Fair warning: I haven't had time to really think this through, so maybe there's something trivial I'm missing here. Having said that - I just realized yesterday the tree is a lie. It isn't actually a tree, it's a DAG - so "the user" is not well-defined (see line 1095 on the left, and the discussion about the trouble it causes here: http://lists.llvm.org/pipermail/llvm-commits/Week-of-Mon-20170306/435431.html )

I think the whole thing should be rewritten, to be explicit about the graph it contains. But right now, I believe the only correct way to look up which tree nodes feed a node T is the way vectorizeTree() does it - look at the (scalar) operands of T's scalars, and map them back to the nodes through ScalarToTreeEntry. I'm not sure trying to wrap GraphTraits around that is a good idea, though.

We can either:

  1. Leave this as is, and be explicit about the fact that the rendered graph may be imprecise.
  2. Try to walk the graph "properly".
  3. Put this on hold until the underlying "graph" has a saner representation.
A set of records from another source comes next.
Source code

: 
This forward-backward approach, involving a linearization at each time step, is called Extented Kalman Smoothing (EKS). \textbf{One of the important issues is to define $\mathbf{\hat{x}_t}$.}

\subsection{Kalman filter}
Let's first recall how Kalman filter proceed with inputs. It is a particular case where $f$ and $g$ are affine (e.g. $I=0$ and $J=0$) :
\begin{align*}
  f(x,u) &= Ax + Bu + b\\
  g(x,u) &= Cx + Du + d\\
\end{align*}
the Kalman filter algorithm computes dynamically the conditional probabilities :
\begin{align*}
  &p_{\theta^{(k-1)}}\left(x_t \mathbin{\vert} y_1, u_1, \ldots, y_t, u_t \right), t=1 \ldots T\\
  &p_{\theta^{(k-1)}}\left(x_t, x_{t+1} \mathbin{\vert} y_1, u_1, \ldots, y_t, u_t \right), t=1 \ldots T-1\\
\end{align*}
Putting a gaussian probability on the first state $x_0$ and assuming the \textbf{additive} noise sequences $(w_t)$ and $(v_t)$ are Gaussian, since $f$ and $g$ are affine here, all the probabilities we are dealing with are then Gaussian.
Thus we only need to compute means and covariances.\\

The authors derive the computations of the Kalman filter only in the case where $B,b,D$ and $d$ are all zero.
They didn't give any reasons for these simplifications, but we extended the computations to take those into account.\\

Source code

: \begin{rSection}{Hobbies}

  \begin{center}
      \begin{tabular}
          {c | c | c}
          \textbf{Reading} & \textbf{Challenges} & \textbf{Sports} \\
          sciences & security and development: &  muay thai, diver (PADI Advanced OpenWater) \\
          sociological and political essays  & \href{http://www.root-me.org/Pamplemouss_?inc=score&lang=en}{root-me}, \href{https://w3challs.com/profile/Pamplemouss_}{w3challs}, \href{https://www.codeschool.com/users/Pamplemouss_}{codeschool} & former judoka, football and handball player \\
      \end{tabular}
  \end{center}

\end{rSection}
I'm not sure when I'll have time to do it, though. If anybody else volunteers...

None of those sound appealing, TBH. Not sure what the least evil is.

2136 ↗(On Diff #90982)

Any reason not to render this as part of the graph regardless of NDEBUG?

mssimpso edited edge metadata.Mar 8 2017, 7:26 AM

Thanks for working on this Adam! I have drawn these kinds of graphs by hand more times than I care to admit. This will be very helpful.
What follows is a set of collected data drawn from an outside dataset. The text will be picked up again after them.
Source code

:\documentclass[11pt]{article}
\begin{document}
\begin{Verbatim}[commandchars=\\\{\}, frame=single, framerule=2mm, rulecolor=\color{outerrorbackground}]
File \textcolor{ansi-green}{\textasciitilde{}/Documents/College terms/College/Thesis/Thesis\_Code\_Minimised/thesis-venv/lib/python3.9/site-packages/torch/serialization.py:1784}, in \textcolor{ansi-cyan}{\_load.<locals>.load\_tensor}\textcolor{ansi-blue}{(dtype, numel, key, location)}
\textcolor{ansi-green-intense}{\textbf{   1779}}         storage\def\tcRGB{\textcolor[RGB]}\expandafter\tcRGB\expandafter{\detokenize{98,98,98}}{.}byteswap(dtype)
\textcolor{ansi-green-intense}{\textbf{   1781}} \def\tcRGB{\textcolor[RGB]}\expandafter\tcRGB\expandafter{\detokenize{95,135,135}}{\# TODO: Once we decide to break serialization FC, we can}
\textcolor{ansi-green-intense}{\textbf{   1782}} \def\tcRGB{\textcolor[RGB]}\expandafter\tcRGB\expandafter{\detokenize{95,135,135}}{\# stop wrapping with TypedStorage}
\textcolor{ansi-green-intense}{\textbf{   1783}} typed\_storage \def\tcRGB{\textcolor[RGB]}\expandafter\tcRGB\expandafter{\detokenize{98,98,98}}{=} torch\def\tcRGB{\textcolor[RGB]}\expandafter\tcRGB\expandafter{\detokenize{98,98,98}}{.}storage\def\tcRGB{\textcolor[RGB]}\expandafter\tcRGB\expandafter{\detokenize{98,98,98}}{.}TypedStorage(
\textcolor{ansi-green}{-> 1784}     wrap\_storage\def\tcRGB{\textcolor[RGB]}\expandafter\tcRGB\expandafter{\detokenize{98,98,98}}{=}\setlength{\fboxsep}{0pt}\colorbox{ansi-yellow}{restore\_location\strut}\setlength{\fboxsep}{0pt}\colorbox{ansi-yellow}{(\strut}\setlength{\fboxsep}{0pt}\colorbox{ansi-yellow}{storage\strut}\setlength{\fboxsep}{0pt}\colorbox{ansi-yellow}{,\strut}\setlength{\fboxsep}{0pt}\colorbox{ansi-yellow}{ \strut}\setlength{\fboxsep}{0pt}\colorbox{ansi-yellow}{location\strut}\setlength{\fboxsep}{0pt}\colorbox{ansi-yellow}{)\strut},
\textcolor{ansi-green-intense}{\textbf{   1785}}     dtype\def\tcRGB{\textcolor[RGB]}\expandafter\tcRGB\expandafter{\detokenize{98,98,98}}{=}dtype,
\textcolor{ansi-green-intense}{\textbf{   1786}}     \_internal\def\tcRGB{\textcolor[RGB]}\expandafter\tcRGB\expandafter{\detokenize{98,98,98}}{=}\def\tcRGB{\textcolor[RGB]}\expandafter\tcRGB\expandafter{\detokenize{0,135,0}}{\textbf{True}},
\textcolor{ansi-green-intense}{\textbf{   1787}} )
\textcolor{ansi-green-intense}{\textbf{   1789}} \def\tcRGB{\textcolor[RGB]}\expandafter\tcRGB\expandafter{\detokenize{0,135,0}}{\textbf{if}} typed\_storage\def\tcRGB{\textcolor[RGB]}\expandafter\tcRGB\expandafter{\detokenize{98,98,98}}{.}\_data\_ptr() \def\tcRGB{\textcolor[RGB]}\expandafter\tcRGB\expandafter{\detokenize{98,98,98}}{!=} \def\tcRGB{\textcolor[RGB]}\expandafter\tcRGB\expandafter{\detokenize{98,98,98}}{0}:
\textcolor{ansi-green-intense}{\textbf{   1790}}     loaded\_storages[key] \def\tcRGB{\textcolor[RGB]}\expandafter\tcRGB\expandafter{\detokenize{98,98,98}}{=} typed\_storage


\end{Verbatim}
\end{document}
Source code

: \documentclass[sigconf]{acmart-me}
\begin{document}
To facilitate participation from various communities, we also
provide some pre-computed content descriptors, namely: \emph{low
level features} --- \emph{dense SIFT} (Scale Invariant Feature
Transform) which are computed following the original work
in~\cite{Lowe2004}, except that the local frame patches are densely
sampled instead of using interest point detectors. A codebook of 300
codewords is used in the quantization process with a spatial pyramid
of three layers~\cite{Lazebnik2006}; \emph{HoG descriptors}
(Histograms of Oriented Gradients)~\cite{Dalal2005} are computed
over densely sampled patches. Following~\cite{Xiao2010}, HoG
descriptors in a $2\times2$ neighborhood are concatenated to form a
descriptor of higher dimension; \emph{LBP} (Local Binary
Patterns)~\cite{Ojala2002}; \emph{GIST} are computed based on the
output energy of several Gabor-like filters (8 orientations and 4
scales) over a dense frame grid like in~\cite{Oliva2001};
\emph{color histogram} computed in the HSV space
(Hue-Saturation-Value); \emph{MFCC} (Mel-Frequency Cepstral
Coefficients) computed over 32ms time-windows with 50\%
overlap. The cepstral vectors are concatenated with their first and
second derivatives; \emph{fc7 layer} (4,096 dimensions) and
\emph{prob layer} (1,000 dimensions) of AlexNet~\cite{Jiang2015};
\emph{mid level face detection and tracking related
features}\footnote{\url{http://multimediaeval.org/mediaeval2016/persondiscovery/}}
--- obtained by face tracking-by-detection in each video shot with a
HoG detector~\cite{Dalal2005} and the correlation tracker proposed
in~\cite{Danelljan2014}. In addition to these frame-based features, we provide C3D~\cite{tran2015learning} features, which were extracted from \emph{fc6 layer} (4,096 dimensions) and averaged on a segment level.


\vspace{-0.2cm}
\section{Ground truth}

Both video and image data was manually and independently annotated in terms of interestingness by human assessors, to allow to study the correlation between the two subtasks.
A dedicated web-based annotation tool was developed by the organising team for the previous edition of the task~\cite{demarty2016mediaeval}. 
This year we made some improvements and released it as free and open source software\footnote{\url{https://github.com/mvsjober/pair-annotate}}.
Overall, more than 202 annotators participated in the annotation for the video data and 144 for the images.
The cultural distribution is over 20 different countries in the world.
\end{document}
lib/Transforms/Vectorize/SLPVectorizer.cpp
517 ↗(On Diff #90982)

I'd like to better understand the imprecision here. You're essentially saying that the graph output could be missing some edges because a tree entry could have multiple users? And that these uses need not even be of the same vector value (in the unordered load case)? How difficult would it be to walk the DAG properly?

anemet added inline comments.Mar 8 2017, 8:09 AM
lib/Transforms/Vectorize/SLPVectorizer.cpp
517 ↗(On Diff #90982)

tl;dr: I think this is broken, but it's not something you can easily fix here.

Well not more broken that the entire code then ;). We are badly missing a FIXME somewhere.

Fair warning: I haven't had time to really think this through, so maybe there's something trivial I'm missing here. Having said that - I just realized yesterday the tree is a lie. It isn't actually a tree, it's a DAG - so "the user" is not well-defined (see line 1095 on the left, and the discussion about the trouble it causes here: http://lists.llvm.org/pipermail/llvm-commits/Week-of-Mon-20170306/435431.html )

I think the whole thing should be rewritten, to be explicit about the graph it contains. But right now, I believe the only correct way to look up which tree nodes feed a node T is the way vectorizeTree() does it - look at the (scalar) operands of T's scalars, and map them back to the nodes through ScalarToTreeEntry. I'm not sure trying to wrap GraphTraits around that is a good idea, though.

I have actually seen that we're trying to recognize existing entries in the tree but my conclusion was that at that point we just just terminate the tree. I am curious to look at your testcase.

Anyhow, it's trivial to make the UsingTreeIdx a SmallVector<int, 1> to be able to represent a DAG without bloating the TreeEntry much. Hopefully we can find a place to easily update it too. It would also remove my C++ magic to make a single int an iterate-able "container".

We can either:

Leave this as is, and be explicit about the fact that the rendered graph may be imprecise.
Try to walk the graph "properly".
Put this on hold until the underlying "graph" has a saner representation. I'm not sure when I'll have time to do it, though. If anybody else volunteers...
None of those sound appealing, TBH. Not sure what the least evil is.

Let me look at this today. Hopefully the testcase you quote is a non-tree case (please confirm). I can use that to make this more precise.

Either way, I'd like to check this in one form or another as it's super-useful even if we make it experimental for now. We can improve it in tree. If we make the user node a container the data structure is equipped to deal wit this.

anemet updated this revision to Diff 91039.Mar 8 2017, 9:43 AM
anemet marked an inline comment as done.

This version allows for multiple users for a TreeEntry and hooks up
buildTree_rec to update it when there is a reuse. See
https://reviews.llvm.org/F3133339 how it looks for Michael's testcase.

The SLP part LGTM - it's less broken than the rest of the code, and we need to fix SLP itself to fix it (and avoid things like the Container hack...)

The GraphTraits implementation generally LGTM as well, but that may be because I don't know enough about it to tell a good one from a bad one...

lib/Transforms/Vectorize/SLPVectorizer.cpp
517 ↗(On Diff #90982)

@mssimpso : yes. I think we're going to unroll the unordered load case for now, so they'll always be the same value. And, apparently, not as difficult as I thought, because Adam just did it.

@anemet : Yes, not more broken than the entire code. I was going to write "but it's not your fault". :-)
And yes, you're completely right, it is trivial... I didn't consider the fact the initial walk is correct, even if the results it produces is nonsense, so you can just keep using the walk order as is. Thanks!

1188 ↗(On Diff #91039)

I think this is where we want the FIXME. :-)
Can you please add it -not for the entire thing, just that this here is a huge hack that makes the graph used for printing *more* precise than the graph actually used for vectorization...

This revision was automatically updated to reflect the committed changes.
anemet added inline comments.Mar 8 2017, 11:01 AM
lib/Transforms/Vectorize/SLPVectorizer.cpp
1188 ↗(On Diff #91039)

OK, I added that. It would be good explain the shuffle-order thing as well but I will leave that to you or Shahid.

Thanks for the review!